I joined twitter this week. Five or so years late to the party, I know.
Seriously though, check me out here.
One of the first tweets to pop up in my feed was this one from a consultant I really respect:
— Gail Perry (@GailPerrync) June 9, 2014
OK, I’ll bite.
Fundraising not about money! What!?!?
I thought, “Wait a minute; something about this sounds familiar.”
Truth is I once worked on a not-about-money fundraising team.
We definitely did plenty of fundraising “stuff.” We invited people to events, we sent out newsletters and appeals, we had a constituent database (and, like real fundraisers, we complained about it), and we talked a lot about how donor-centered we were.
But what we didn’t like doing was talking to prospects about money. We had plenty of fans, but few donors. Sure, some gifts were given. And if our efforts magically inspired someone to call us and offer a donation, you better believe we were ready to receive it.
Somehow we had taken the “fund” out of “fundraising.” *Wah wah* So, I suppose we were just “raising.” Raising awareness, raising people’s spirits, hell raising (maybe)?
Mostly we just missed opportunities.
So, sure, you can make fundraising about a lot of things. But if you’re not about money and more specifically, asking people to give theirs to you, your charitable mission is dead in the water.
See? Fundraising IS about money.
Okay, okay, okay. I don’t really disagree with Gail’s statement.
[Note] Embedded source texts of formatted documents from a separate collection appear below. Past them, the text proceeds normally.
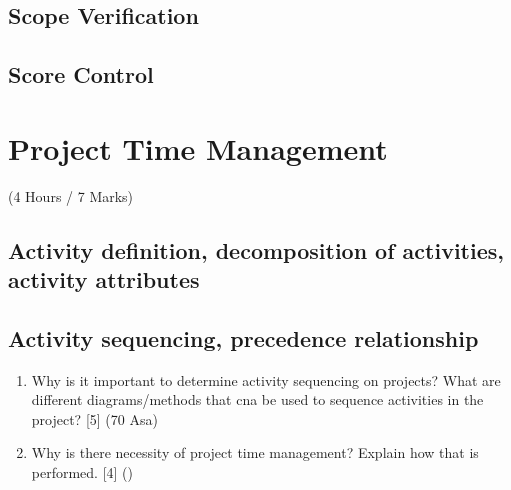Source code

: \documentclass[12pt]{article}
\begin{document}
  \subsection{Scope Verification}
  \subsection{Score Control}

\pagebreak

\section{Project Time Management}
  \begin{center}(4 Hours / 7 Marks)\end{center}

  \subsection{Activity definition, decomposition of activities, activity attributes}
  \subsection{Activity sequencing, precedence relationship}
    \begin{enumerate}
      \item Why is it important to determine activity sequencing on projects? What are different diagrams/methods that cna be used to sequence activities in the project? \hfill [5] (70 Asa)

      \item Why is there necessity of project time management? Explain how that is performed. \hfill [4] ()
    \end{enumerate}
\end{document}
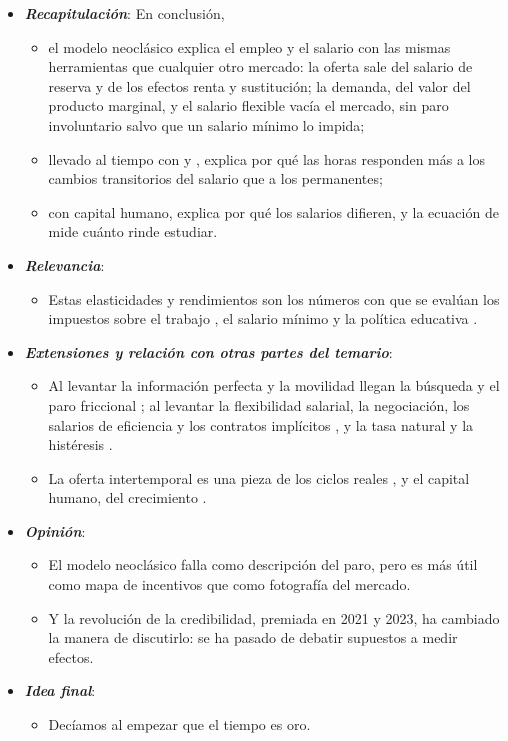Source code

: \documentclass[11pt]{article}
\begin{document}
\begin{itemize}
\item \textbf{\emph{Recapitulación}}: En conclusión,
  \begin{itemize}
  \item el modelo neoclásico explica el empleo y el salario con las mismas herramientas que cualquier otro mercado: la oferta sale del salario de reserva y de los efectos renta y sustitución; la demanda, del valor del producto marginal, y el salario flexible vacía el mercado, sin paro involuntario salvo que un salario mínimo lo impida;
  \item llevado al tiempo con  y , explica por qué las horas responden más a los cambios transitorios del salario que a los permanentes;
  \item con capital humano, explica por qué los salarios difieren, y la ecuación de  mide cuánto rinde estudiar.
  \end{itemize}
\item \textbf{\emph{Relevancia}}:
  \begin{itemize}
  \item Estas elasticidades y rendimientos son los números con que se evalúan los impuestos sobre el trabajo , el salario mínimo y la política educativa  .
  \end{itemize}
\item \textbf{\emph{Extensiones y relación con otras partes del temario}}:
  \begin{itemize}
  \item Al levantar la información perfecta y la movilidad llegan la búsqueda y el paro friccional ; al levantar la flexibilidad salarial, la negociación, los salarios de eficiencia y los contratos implícitos , y la tasa natural y la histéresis .

  \item La oferta intertemporal es una pieza de los ciclos reales , y el capital humano, del crecimiento  .
  \end{itemize}
\item \textbf{\emph{Opinión}}:
  \begin{itemize}
  \item El modelo neoclásico falla como descripción del paro, pero es más útil como mapa de incentivos que como fotografía del mercado.

  \item Y la revolución de la credibilidad, premiada en 2021 y 2023\nocite{Nobel2021,Nobel2023Goldin}, ha cambiado la manera de discutirlo: se ha pasado de debatir supuestos a medir efectos.
  \end{itemize}
\item \textbf{\emph{Idea final}}:
  \begin{itemize}
  \item Decíamos al empezar que el tiempo es oro.


\end{itemize}
\end{itemize}
\end{document}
It’s meant to be provocative and a conversation starter. And indeed, it is both. I am truly a big fan of hers.
I hope you read Gail’s post. It’s pretty clear what she’s saying. And what she isn’t saying.
But part of the fun of the statement is you can interpret it on different levels.
Here’s how it works in my head:
The purpose of fundraising is not simply to get more money. Money is a means to an end – fulfilling your organization’s charitable mission.
However, the practice of fundraising necessarily involves money. Talking about it, asking for it, receiving it, putting it to work, etc.
Or, another way to put it is yes, by definition, fundraising is about money. But it isn’t only about money, and it isn’t ultimately about money. Big picture, it’s about something much larger; money is merely a way to get there.
So, to answer Gail’s question: I agree on one level and disagree on another. And I think she’d agree with me on both.
Fellow fundraisers, let’s heed Gail’s warning and be sure we aren’t making fundraising all about money. Let’s connect our donors to the great work and mission of our organizations.
And let’s heed my warning too. We need to care enough about our organizations to actually get out there and ask people to support them. With their money.